## INFORMATION SUPPLIED
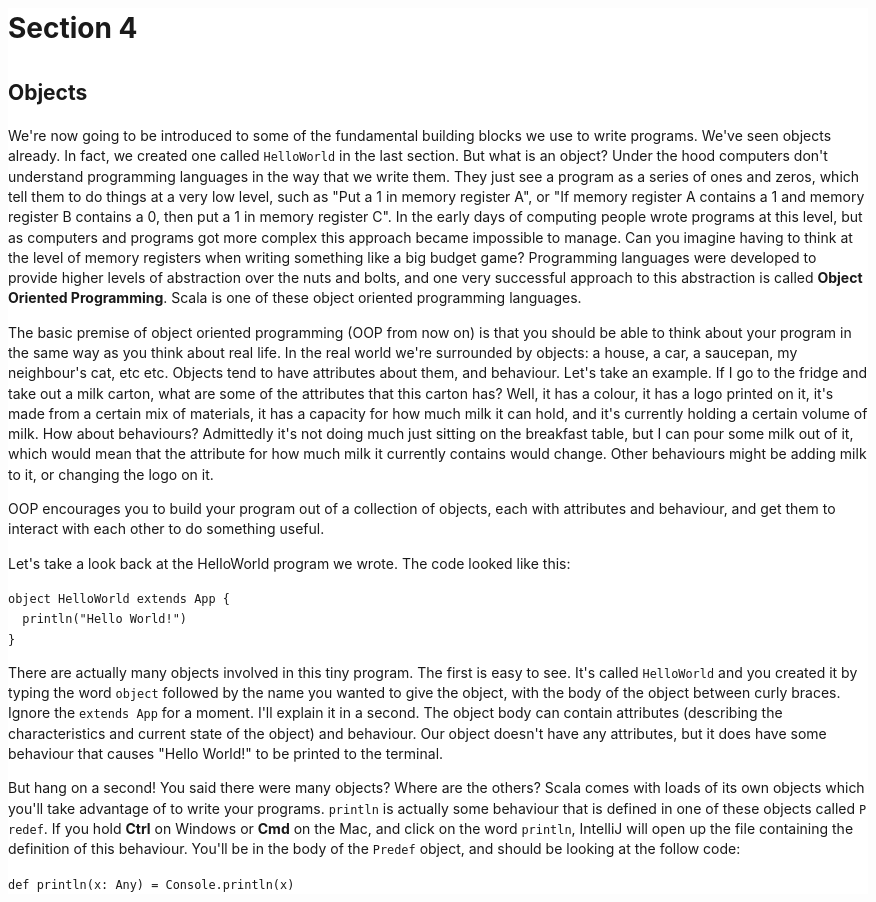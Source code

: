 # Section 4
## Objects

We're now going to be introduced to some of the fundamental building blocks we use to write programs. We've seen objects already. In fact, we created one called `HelloWorld` in the last section. But what is an object? Under the hood computers don't understand programming languages in the way that we write them. They just see a program as a series of ones and zeros, which tell them to do things at a very low level, such as "Put a 1 in memory register A", or "If memory register A contains a 1 and memory register B contains a 0, then put a 1 in memory register C". In the early days of computing people wrote programs at this level, but as computers and programs got more complex this approach became impossible to manage. Can you imagine having to think at the level of memory registers when writing something like a big budget game? Programming languages were developed to provide higher levels of abstraction over the nuts and bolts, and one very successful approach to this abstraction is called **Object Oriented Programming**. Scala is one of these object oriented programming languages.

The basic premise of object oriented programming (OOP from now on) is that you should be able to think about your program in the same way as you think about real life. In the real world we're surrounded by objects: a house, a car, a saucepan, my neighbour's cat, etc etc. Objects tend to have attributes about them, and behaviour. Let's take an example. If I go to the fridge and take out a milk carton, what are some of the attributes that this carton has? Well, it has a colour, it has a logo printed on it, it's made from a certain mix of materials, it has a capacity for how much milk it can hold, and it's currently holding a certain volume of milk. How about behaviours? Admittedly it's not doing much just sitting on the breakfast table, but I can pour some milk out of it, which would mean that the attribute for how much milk it currently contains would change. Other behaviours might be adding milk to it, or changing the logo on it.

OOP encourages you to build your program out of a collection of objects, each with attributes and behaviour, and get them to interact with each other to do something useful.

Let's take a look back at the HelloWorld program we wrote. The code looked like this:

```
object HelloWorld extends App {
  println("Hello World!")
}
```

There are actually many objects involved in this tiny program. The first is easy to see. It's called `HelloWorld` and you created it by typing the word `object` followed by the name you wanted to give the object, with the body of the object between curly braces. Ignore the `extends App` for a moment. I'll explain it in a second. The object body can contain attributes (describing the characteristics and current state of the object) and behaviour. Our object doesn't have any attributes, but it does have some behaviour that causes "Hello World!" to be printed to the terminal.

But hang on a second! You said there were many objects? Where are the others? Scala comes with loads of its own objects which you'll take advantage of to write your programs. `println` is actually some behaviour that is defined in one of these objects called `Predef`. If you hold **Ctrl** on Windows or **Cmd** on the Mac, and click on the word `println`, IntelliJ will open up the file containing the definition of this behaviour. You'll be in the body of the `Predef` object, and should be looking at the follow code:

```
def println(x: Any) = Console.println(x)
```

## WHAT THE EXERCISE ASKS
The task requires the full listing to be given again verbatim, without its pictures.

## ANSWER SPACE
Source code

: # Section 4
## Objects

We're now going to be introduced to some of the fundamental building blocks we use to write programs. We've seen objects already. In fact, we created one called `HelloWorld` in the last section. But what is an object? Under the hood computers don't understand programming languages in the way that we write them. They just see a program as a series of ones and zeros, which tell them to do things at a very low level, such as "Put a 1 in memory register A", or "If memory register A contains a 1 and memory register B contains a 0, then put a 1 in memory register C". In the early days of computing people wrote programs at this level, but as computers and programs got more complex this approach became impossible to manage. Can you imagine having to think at the level of memory registers when writing something like a big budget game? Programming languages were developed to provide higher levels of abstraction over the nuts and bolts, and one very successful approach to this abstraction is called **Object Oriented Programming**. Scala is one of these object oriented programming languages.

The basic premise of object oriented programming (OOP from now on) is that you should be able to think about your program in the same way as you think about real life. In the real world we're surrounded by objects: a house, a car, a saucepan, my neighbour's cat, etc etc. Objects tend to have attributes about them, and behaviour. Let's take an example. If I go to the fridge and take out a milk carton, what are some of the attributes that this carton has? Well, it has a colour, it has a logo printed on it, it's made from a certain mix of materials, it has a capacity for how much milk it can hold, and it's currently holding a certain volume of milk. How about behaviours? Admittedly it's not doing much just sitting on the breakfast table, but I can pour some milk out of it, which would mean that the attribute for how much milk it currently contains would change. Other behaviours might be adding milk to it, or changing the logo on it.

OOP encourages you to build your program out of a collection of objects, each with attributes and behaviour, and get them to interact with each other to do something useful.

Let's take a look back at the HelloWorld program we wrote. The code looked like this:

```
object HelloWorld extends App {
  println("Hello World!")
}
```

There are actually many objects involved in this tiny program. The first is easy to see. It's called `HelloWorld` and you created it by typing the word `object` followed by the name you wanted to give the object, with the body of the object between curly braces. Ignore the `extends App` for a moment. I'll explain it in a second. The object body can contain attributes (describing the characteristics and current state of the object) and behaviour. Our object doesn't have any attributes, but it does have some behaviour that causes "Hello World!" to be printed to the terminal.

But hang on a second! You said there were many objects? Where are the others? Scala comes with loads of its own objects which you'll take advantage of to write your programs. `println` is actually some behaviour that is defined in one of these objects called `Predef`. If you hold **Ctrl** on Windows or **Cmd** on the Mac, and click on the word `println`, IntelliJ will open up the file containing the definition of this behaviour. You'll be in the body of the `Predef` object, and should be looking at the follow code:

```
def println(x: Any) = Console.println(x)
```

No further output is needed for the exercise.